====== DATASET

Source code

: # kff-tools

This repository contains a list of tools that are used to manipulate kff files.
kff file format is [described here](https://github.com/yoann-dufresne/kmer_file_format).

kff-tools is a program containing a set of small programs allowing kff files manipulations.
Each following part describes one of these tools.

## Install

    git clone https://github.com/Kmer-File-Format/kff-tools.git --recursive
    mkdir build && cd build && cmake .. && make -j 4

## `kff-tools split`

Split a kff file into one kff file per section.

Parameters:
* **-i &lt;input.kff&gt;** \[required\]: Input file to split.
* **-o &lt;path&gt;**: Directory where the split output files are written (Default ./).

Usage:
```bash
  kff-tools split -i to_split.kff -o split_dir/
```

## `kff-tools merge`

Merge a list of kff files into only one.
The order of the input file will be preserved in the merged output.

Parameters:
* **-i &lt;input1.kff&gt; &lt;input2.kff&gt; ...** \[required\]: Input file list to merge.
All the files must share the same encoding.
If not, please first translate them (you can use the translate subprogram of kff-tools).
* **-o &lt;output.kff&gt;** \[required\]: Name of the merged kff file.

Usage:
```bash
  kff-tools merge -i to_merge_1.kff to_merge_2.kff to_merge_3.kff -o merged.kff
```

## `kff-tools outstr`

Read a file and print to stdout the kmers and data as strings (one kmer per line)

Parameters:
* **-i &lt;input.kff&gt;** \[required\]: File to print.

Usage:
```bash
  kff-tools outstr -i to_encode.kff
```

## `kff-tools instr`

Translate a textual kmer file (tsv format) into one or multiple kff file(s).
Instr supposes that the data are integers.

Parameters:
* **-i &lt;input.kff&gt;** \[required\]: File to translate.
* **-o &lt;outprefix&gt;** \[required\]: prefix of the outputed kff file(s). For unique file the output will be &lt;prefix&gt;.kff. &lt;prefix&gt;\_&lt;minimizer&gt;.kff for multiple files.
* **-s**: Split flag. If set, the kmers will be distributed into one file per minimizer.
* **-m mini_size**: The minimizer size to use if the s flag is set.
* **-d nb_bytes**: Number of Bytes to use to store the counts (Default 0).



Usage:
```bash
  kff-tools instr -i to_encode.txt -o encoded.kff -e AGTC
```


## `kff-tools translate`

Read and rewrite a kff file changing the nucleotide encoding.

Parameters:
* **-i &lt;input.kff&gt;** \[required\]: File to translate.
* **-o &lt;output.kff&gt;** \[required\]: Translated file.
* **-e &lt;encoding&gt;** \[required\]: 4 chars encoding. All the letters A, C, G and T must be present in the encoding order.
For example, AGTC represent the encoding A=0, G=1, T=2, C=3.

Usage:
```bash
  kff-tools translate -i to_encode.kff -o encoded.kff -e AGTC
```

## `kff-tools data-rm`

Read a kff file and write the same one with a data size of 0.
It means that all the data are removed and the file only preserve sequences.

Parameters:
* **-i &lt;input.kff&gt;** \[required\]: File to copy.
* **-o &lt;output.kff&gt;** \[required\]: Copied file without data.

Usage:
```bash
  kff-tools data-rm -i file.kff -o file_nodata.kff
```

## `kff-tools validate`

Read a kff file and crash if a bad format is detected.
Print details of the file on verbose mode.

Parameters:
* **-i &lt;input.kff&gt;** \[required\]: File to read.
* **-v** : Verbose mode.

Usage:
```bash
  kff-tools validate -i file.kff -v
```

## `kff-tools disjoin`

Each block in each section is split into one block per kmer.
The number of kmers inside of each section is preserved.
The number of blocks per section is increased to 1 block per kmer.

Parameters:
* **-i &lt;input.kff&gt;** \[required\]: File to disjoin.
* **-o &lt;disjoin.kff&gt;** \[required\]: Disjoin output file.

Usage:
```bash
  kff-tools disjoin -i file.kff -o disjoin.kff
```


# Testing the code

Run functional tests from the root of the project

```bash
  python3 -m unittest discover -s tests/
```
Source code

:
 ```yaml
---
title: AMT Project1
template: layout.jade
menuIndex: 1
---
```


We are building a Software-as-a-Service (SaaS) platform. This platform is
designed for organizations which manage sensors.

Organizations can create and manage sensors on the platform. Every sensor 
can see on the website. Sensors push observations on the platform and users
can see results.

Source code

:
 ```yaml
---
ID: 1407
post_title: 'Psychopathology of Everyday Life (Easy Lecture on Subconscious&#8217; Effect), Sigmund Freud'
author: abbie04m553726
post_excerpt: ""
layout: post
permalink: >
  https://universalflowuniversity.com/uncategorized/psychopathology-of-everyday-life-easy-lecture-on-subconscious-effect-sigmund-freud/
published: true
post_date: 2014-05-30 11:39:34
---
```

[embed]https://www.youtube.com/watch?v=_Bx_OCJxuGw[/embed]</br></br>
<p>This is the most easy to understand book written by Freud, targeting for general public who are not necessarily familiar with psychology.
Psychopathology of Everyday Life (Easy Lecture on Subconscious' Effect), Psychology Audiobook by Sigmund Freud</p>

============

## THE PROBLEM
Your answer must be the lines above, unchanged, from the first one through the line that holds "File to print.", inclusive, and no others.

## TASK RESULT
Source code

: # kff-tools

This repository contains a list of tools that are used to manipulate kff files.
kff file format is [described here](https://github.com/yoann-dufresne/kmer_file_format).

kff-tools is a program containing a set of small programs allowing kff files manipulations.
Each following part describes one of these tools.

## Install

    git clone https://github.com/Kmer-File-Format/kff-tools.git --recursive
    mkdir build && cd build && cmake .. && make -j 4

## `kff-tools split`

Split a kff file into one kff file per section.

Parameters:
* **-i &lt;input.kff&gt;** \[required\]: Input file to split.
* **-o &lt;path&gt;**: Directory where the split output files are written (Default ./).

Usage:
```bash
  kff-tools split -i to_split.kff -o split_dir/
```

## `kff-tools merge`

Merge a list of kff files into only one.
The order of the input file will be preserved in the merged output.

Parameters:
* **-i &lt;input1.kff&gt; &lt;input2.kff&gt; ...** \[required\]: Input file list to merge.
All the files must share the same encoding.
If not, please first translate them (you can use the translate subprogram of kff-tools).
* **-o &lt;output.kff&gt;** \[required\]: Name of the merged kff file.

Usage:
```bash
  kff-tools merge -i to_merge_1.kff to_merge_2.kff to_merge_3.kff -o merged.kff
```

## `kff-tools outstr`

Read a file and print to stdout the kmers and data as strings (one kmer per line)

Parameters:
* **-i &lt;input.kff&gt;** \[required\]: File to print.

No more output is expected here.